I am an “early adopter” of the Amazon Kindle reading device. I love it. I am also a bibliophile. My personal collection includes among other volumes a 1764 copy of Hume’s Essays as well as an edition of Epictetus, His Morals, published in 1694. To me, beyond the value of their  content, these and  numerous others I have are treasures  – in a way, these books represent possessing the past, and handling them, carefully turning their aged pages, and reading from them gives me a sense of the time when they first appeared.

Stephen King, the well known horror and science fiction author, wrote an  article for Entertainment Weekly about his first experience reading with the Kindle in which he declared essentially that the Kindle will not supplant the book for the reason that books house the thoughts expressed in them in such a way that they give a permanency and stability to their works. Anyone who has watched a toddler walking about clutching his or her favorite storybook understands the significance of this attribute of books.

But while books may continue to co-exist with new technologies for the transmission of ideas, their raison d’etre may well change.

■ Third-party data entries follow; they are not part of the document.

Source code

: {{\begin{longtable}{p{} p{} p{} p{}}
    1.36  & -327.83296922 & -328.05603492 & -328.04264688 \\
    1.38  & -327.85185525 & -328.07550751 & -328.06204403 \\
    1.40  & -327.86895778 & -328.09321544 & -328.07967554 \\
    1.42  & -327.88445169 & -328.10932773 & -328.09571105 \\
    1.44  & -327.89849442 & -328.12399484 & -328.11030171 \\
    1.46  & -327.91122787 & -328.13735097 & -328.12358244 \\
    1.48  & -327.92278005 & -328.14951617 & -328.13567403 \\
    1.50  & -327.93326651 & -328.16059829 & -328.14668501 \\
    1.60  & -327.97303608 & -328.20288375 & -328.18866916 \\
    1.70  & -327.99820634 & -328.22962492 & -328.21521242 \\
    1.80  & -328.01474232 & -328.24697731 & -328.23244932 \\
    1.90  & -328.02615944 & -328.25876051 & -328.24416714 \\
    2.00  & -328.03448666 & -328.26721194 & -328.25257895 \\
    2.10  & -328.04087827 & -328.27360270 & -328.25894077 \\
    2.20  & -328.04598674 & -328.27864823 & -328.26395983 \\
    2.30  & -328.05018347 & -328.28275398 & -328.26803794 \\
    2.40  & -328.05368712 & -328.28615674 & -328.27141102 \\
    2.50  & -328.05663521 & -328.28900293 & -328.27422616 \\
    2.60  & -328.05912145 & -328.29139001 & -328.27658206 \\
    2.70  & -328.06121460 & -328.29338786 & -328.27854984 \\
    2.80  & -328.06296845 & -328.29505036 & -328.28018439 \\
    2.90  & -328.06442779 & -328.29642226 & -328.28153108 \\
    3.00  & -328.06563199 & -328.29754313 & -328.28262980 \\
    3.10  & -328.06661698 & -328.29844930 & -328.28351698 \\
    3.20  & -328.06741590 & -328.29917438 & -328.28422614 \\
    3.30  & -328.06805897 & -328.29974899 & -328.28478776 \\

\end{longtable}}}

Eli M. Noam is Professor of Economics and Finance at Columbia University and Director of the Columbia Institute for Tele-Information (CITI). The university-based research center focuses on strategy, management, and policy issues in telecommunications, computing, and electronic mass media. Professor Noam has devoted considerable attention to media, and books are by definition media, the means of communication.

In his article “Will Books Become the Dumb Medium?” published in 1998 in the Educom Review, Professor Noam prognosticates that books per se will ultimately have a secondary position to other information sources particularly, and will be used as an entertainment means primarily. While focusing on academia, his statements apply generally without doubt. Originally presented as the keynote address to the Annual Convention of Educom in 1997 (Educom, now Educause, is a noted non-profit organization dedicated to advancing higher education through information technology), it should be required reading for anyone interested in the future of books.

Advancing the transmission of thought and information through technological innovation is a constant human striving:  from cave paintings and oral lore to the invention of writing and alphabets, from stone tablets to papyrus and paper, from scribes to printing presses, from quill pens to typewriters, telegraph, telephones, televisions, computers, laptops, iPhones and Kindles and who knows what next?

Vannevar Bush (1890-1974) I think would venture to speculate on this very question if he were alive today. Fortunately for posterity, his vision of the future is enunciated in the article “As We May Think” published in The Atlantic Monthly (now called simply The Atlantic) in 1945  and comes strikingly close to a 2009 reality.

Dr. Bush was a pioneering American engineer who had a hand in advancing the coming computer age, the atomic age, and was nominal first presidential science adviser. His idea of what he called the “memex” as described in “As We May Think” reads much like a description of how a 5th or 6th generation Kindle might function.

What is particularly fascinating, amidst all the fascinating prescience of Bush, is the incorporation of voice recognition and speech synthesis functionality for the “memex”. Why so?

Enter Dr. William Crossman, Founder and Director of the CompSpeak 2050 Institute for the Study of Talking Computers and Oral Cultures who predicts that “talking computers, VIVOs, will make text/written language obsolete, replace all writing and reading with speech and graphics, democratize information flow worldwide, and recreate an oral culture in the electronically-developed countries by 2050.” (from the online synopsis to the book, VIVO, Voice-In/Voice-Out, The Coming Age of Talking Computers).

Amazing supposition? Perhaps not so much. After thousands of years of technological progression a new oral culture is able to emerge. It may just turn out that what makes oral culture seemingly less advantageous to “literate” societies is not inherent  but rather relates more to the available means by which it is sustained. Move over books and e-readers, here come the VIVOs!